What you need to do: Your task is to repeat all of the data exactly while excluding the pictures.

Plain-text document sources
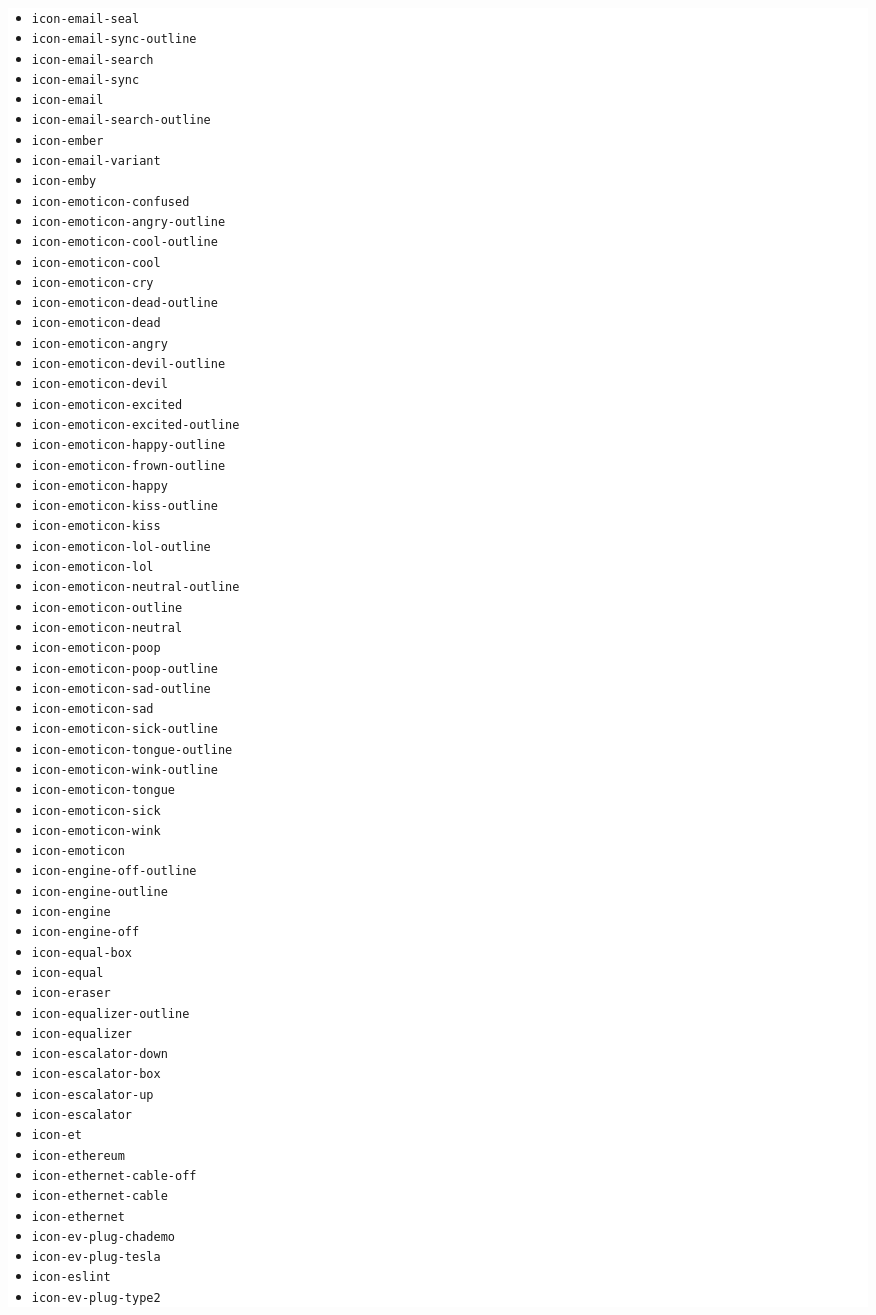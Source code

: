 - `icon-email-seal`
- `icon-email-sync-outline`
- `icon-email-search`
- `icon-email-sync`
- `icon-email`
- `icon-email-search-outline`
- `icon-ember`
- `icon-email-variant`
- `icon-emby`
- `icon-emoticon-confused`
- `icon-emoticon-angry-outline`
- `icon-emoticon-cool-outline`
- `icon-emoticon-cool`
- `icon-emoticon-cry`
- `icon-emoticon-dead-outline`
- `icon-emoticon-dead`
- `icon-emoticon-angry`
- `icon-emoticon-devil-outline`
- `icon-emoticon-devil`
- `icon-emoticon-excited`
- `icon-emoticon-excited-outline`
- `icon-emoticon-happy-outline`
- `icon-emoticon-frown-outline`
- `icon-emoticon-happy`
- `icon-emoticon-kiss-outline`
- `icon-emoticon-kiss`
- `icon-emoticon-lol-outline`
- `icon-emoticon-lol`
- `icon-emoticon-neutral-outline`
- `icon-emoticon-outline`
- `icon-emoticon-neutral`
- `icon-emoticon-poop`
- `icon-emoticon-poop-outline`
- `icon-emoticon-sad-outline`
- `icon-emoticon-sad`
- `icon-emoticon-sick-outline`
- `icon-emoticon-tongue-outline`
- `icon-emoticon-wink-outline`
- `icon-emoticon-tongue`
- `icon-emoticon-sick`
- `icon-emoticon-wink`
- `icon-emoticon`
- `icon-engine-off-outline`
- `icon-engine-outline`
- `icon-engine`
- `icon-engine-off`
- `icon-equal-box`
- `icon-equal`
- `icon-eraser`
- `icon-equalizer-outline`
- `icon-equalizer`
- `icon-escalator-down`
- `icon-escalator-box`
- `icon-escalator-up`
- `icon-escalator`
- `icon-et`
- `icon-ethereum`
- `icon-ethernet-cable-off`
- `icon-ethernet-cable`
- `icon-ethernet`
- `icon-ev-plug-chademo`
- `icon-ev-plug-tesla`
- `icon-eslint`
- `icon-ev-plug-type2`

The completed task:
Source code

: - `icon-email-seal`
- `icon-email-sync-outline`
- `icon-email-search`
- `icon-email-sync`
- `icon-email`
- `icon-email-search-outline`
- `icon-ember`
- `icon-email-variant`
- `icon-emby`
- `icon-emoticon-confused`
- `icon-emoticon-angry-outline`
- `icon-emoticon-cool-outline`
- `icon-emoticon-cool`
- `icon-emoticon-cry`
- `icon-emoticon-dead-outline`
- `icon-emoticon-dead`
- `icon-emoticon-angry`
- `icon-emoticon-devil-outline`
- `icon-emoticon-devil`
- `icon-emoticon-excited`
- `icon-emoticon-excited-outline`
- `icon-emoticon-happy-outline`
- `icon-emoticon-frown-outline`
- `icon-emoticon-happy`
- `icon-emoticon-kiss-outline`
- `icon-emoticon-kiss`
- `icon-emoticon-lol-outline`
- `icon-emoticon-lol`
- `icon-emoticon-neutral-outline`
- `icon-emoticon-outline`
- `icon-emoticon-neutral`
- `icon-emoticon-poop`
- `icon-emoticon-poop-outline`
- `icon-emoticon-sad-outline`
- `icon-emoticon-sad`
- `icon-emoticon-sick-outline`
- `icon-emoticon-tongue-outline`
- `icon-emoticon-wink-outline`
- `icon-emoticon-tongue`
- `icon-emoticon-sick`
- `icon-emoticon-wink`
- `icon-emoticon`
- `icon-engine-off-outline`
- `icon-engine-outline`
- `icon-engine`
- `icon-engine-off`
- `icon-equal-box`
- `icon-equal`
- `icon-eraser`
- `icon-equalizer-outline`
- `icon-equalizer`
- `icon-escalator-down`
- `icon-escalator-box`
- `icon-escalator-up`
- `icon-escalator`
- `icon-et`
- `icon-ethereum`
- `icon-ethernet-cable-off`
- `icon-ethernet-cable`
- `icon-ethernet`
- `icon-ev-plug-chademo`
- `icon-ev-plug-tesla`
- `icon-eslint`
- `icon-ev-plug-type2`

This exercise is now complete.